■ Extracted records
-- Opening Marker --
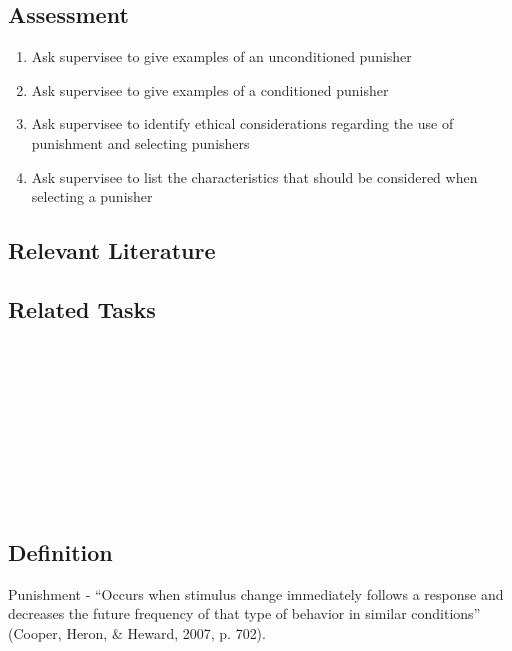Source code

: \subsection{Assessment}
\begin{enumerate}
\item Ask supervisee to give examples of an unconditioned punisher
\item Ask supervisee to give examples of a conditioned  punisher
\item Ask supervisee to identify ethical considerations regarding the use of punishment and selecting punishers 
\item Ask supervisee to list the characteristics that should be considered when selecting a punisher 
\end{enumerate}
%
\subsection{Relevant Literature}
\begin{refsection}
\nocite{azrin1966punishment,
        bac2014professional,
        cooper2007applied,
        fisher1994preliminary,
        iwata1988development,
        lerman2002status,
        luiselli2008effective,
        thompson1999effects,
        vorndran2006establishing}
\printbibliography[heading=none]
\end{refsection}
\subsection{Related Tasks}
\fourdSixteen{}\\
\fourdSeventeen{}\\
\fourjTwo{}\\
\fourjTen{}\\
\fourFKNineteen{}\\
\fourFKTwenty{}\\
\fourFKTwentyOne{}\\
\fourFKTwentyThree{}\\
%
%
%
%
%
%
%
%
%
%
%
\section{\fourdSixteen{}}
\subsection{Definition}
Punishment - ``Occurs when stimulus change immediately follows a response and decreases the future frequency of that type of behavior in similar conditions'' (Cooper, Heron, \& Heward, 2007, p. 702).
-- Closing Marker --
■ What the exercise asks
Your answer should consist of the lines above that hold the word "examples", copied exactly.

■ Your response
\item Ask supervisee to give examples of an unconditioned punisher
\item Ask supervisee to give examples of a conditioned  punisher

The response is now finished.